Hilarious. Growing up in Portugal, what I learned from my family was "don't put your hands in your mouth" and "hands are dirty". Objectively superior to this nonsense.
Only four or five of these have fingers actually go into the mouth, though. Plus, I don't know how superior not putting your hands in your mouth is at expressing things.
I wonder where the author learned English - there are a lot of words and phrases in this article/book that I’ve never heard before! To simper, adoration, put on airs, amorous, interlocutor, etc
As a native English speaker, I consider all of these just barely outside the range of common. "adoration", "amorous", and "put on airs", especially -- I'd be very surprised if a college-educated, native speaker had never heard these.
They're still used, but they sound a bit historical outside of specific contexts such as ... simper in written fiction, adoration in Catholicism, interlocutor in learning about language and communication, amorous to describe the nature of an adult relationship or activity in a way that's humorously obvious but safe for work. A French author studying communication and writing in English could reasonably encounter all of them multiple times.
English is my 3rd language. I read only English not in my native tongue. I used to keep a booklet with me write down words I didn't understand. Looked them up later. After a while had a big list which I regularly. Kindle shows you the meaning automatically now and keeps also a list of words which I regularly review.
Over time your vocabulary gets much wider. I have native English speakers asking me where I got certain words from because they are not often used spoken.
Another trick is when you write look up synonyms instead of using the same word over and over again.
But in the words you dropped I learned at least 1 new one. To simper :)

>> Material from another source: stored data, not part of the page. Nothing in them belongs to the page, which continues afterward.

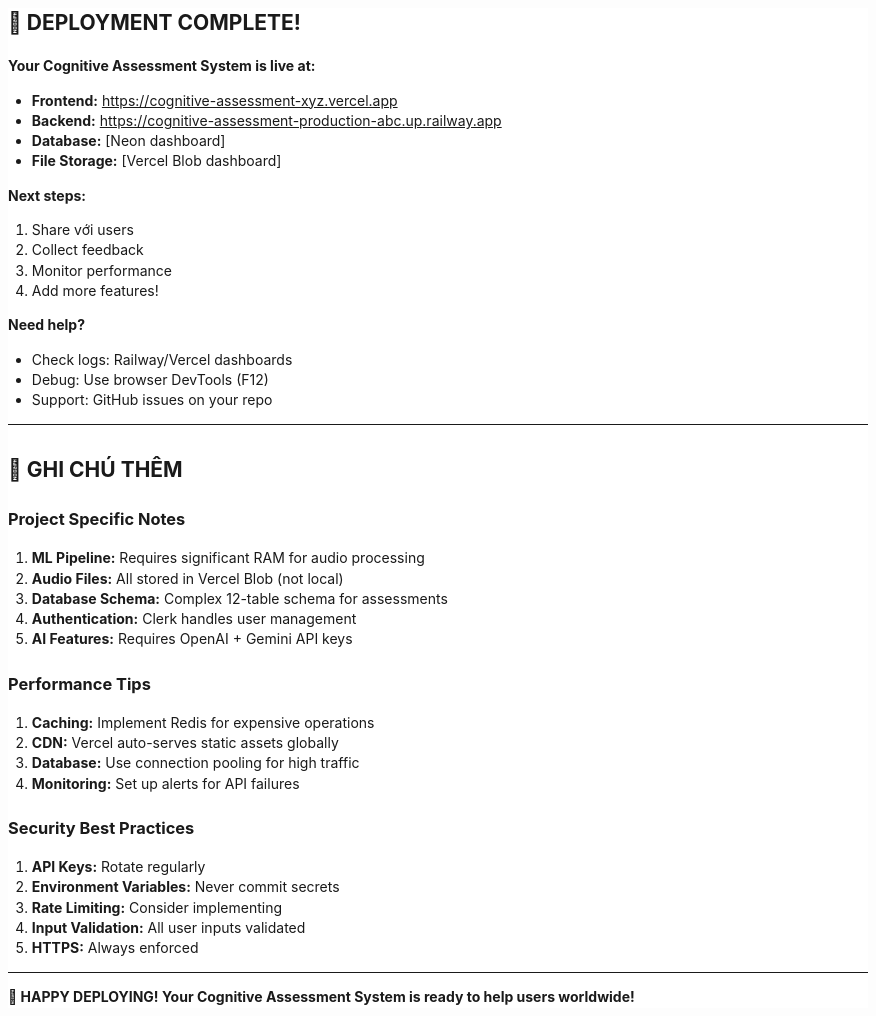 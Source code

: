 ## 🎉 DEPLOYMENT COMPLETE!

**Your Cognitive Assessment System is live at:**
- **Frontend:** https://cognitive-assessment-xyz.vercel.app
- **Backend:** https://cognitive-assessment-production-abc.up.railway.app
- **Database:** [Neon dashboard]
- **File Storage:** [Vercel Blob dashboard]

**Next steps:**
1. Share với users
2. Collect feedback
3. Monitor performance
4. Add more features!

**Need help?**
- Check logs: Railway/Vercel dashboards
- Debug: Use browser DevTools (F12)
- Support: GitHub issues on your repo

---

## 📝 GHI CHÚ THÊM

### Project Specific Notes

1. **ML Pipeline:** Requires significant RAM for audio processing
2. **Audio Files:** All stored in Vercel Blob (not local)
3. **Database Schema:** Complex 12-table schema for assessments
4. **Authentication:** Clerk handles user management
5. **AI Features:** Requires OpenAI + Gemini API keys

### Performance Tips

1. **Caching:** Implement Redis for expensive operations
2. **CDN:** Vercel auto-serves static assets globally
3. **Database:** Use connection pooling for high traffic
4. **Monitoring:** Set up alerts for API failures

### Security Best Practices

1. **API Keys:** Rotate regularly
2. **Environment Variables:** Never commit secrets
3. **Rate Limiting:** Consider implementing
4. **Input Validation:** All user inputs validated
5. **HTTPS:** Always enforced

---

**🚀 HAPPY DEPLOYING! Your Cognitive Assessment System is ready to help users worldwide!**
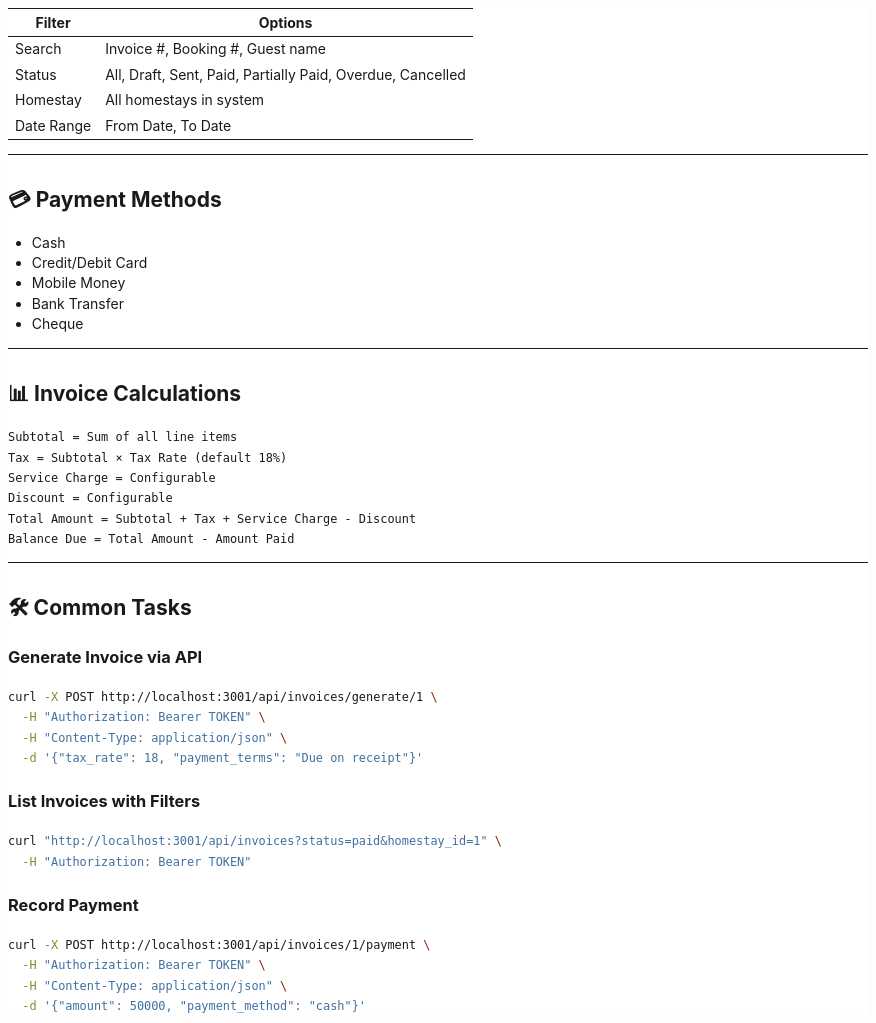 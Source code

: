 | Filter | Options |
|--------|---------|
| Search | Invoice #, Booking #, Guest name |
| Status | All, Draft, Sent, Paid, Partially Paid, Overdue, Cancelled |
| Homestay | All homestays in system |
| Date Range | From Date, To Date |

---

## 💳 Payment Methods

- Cash
- Credit/Debit Card
- Mobile Money
- Bank Transfer
- Cheque

---

## 📊 Invoice Calculations

```
Subtotal = Sum of all line items
Tax = Subtotal × Tax Rate (default 18%)
Service Charge = Configurable
Discount = Configurable
Total Amount = Subtotal + Tax + Service Charge - Discount
Balance Due = Total Amount - Amount Paid
```

---

## 🛠️ Common Tasks

### Generate Invoice via API
```bash
curl -X POST http://localhost:3001/api/invoices/generate/1 \
  -H "Authorization: Bearer TOKEN" \
  -H "Content-Type: application/json" \
  -d '{"tax_rate": 18, "payment_terms": "Due on receipt"}'
```

### List Invoices with Filters
```bash
curl "http://localhost:3001/api/invoices?status=paid&homestay_id=1" \
  -H "Authorization: Bearer TOKEN"
```

### Record Payment
```bash
curl -X POST http://localhost:3001/api/invoices/1/payment \
  -H "Authorization: Bearer TOKEN" \
  -H "Content-Type: application/json" \
  -d '{"amount": 50000, "payment_method": "cash"}'
```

I think listening to endless cassette audiobooks of Just William and Jeeves and Wooster on car journeys was probably the single best thing to happen to my English learning as a child. The vocabulary of the first half of the 20th century is much wider than I expect from more recent books. I'd actually be surprised if any of those words didn't occur at least once. "Simper" certainly did: Violet Elizabeth did so at every opportunity when adults were around.
English as 2nd language, only "simper" was new to me (and is actually close-ish to the modern "simping").
My favourite new word I learned is from "Malazan Book of the Fallen": "susurration" [0], a word that, in my experience, even many native speakers don’t know, yet is uniquely beautiful (to me).
if you've read literature from 1850 to 1950 you've encountered these words, stuff like Dickens, Twain, Bronte, Mann, Eliot, Hemingway, Faulkner, Fitzgerald, etc.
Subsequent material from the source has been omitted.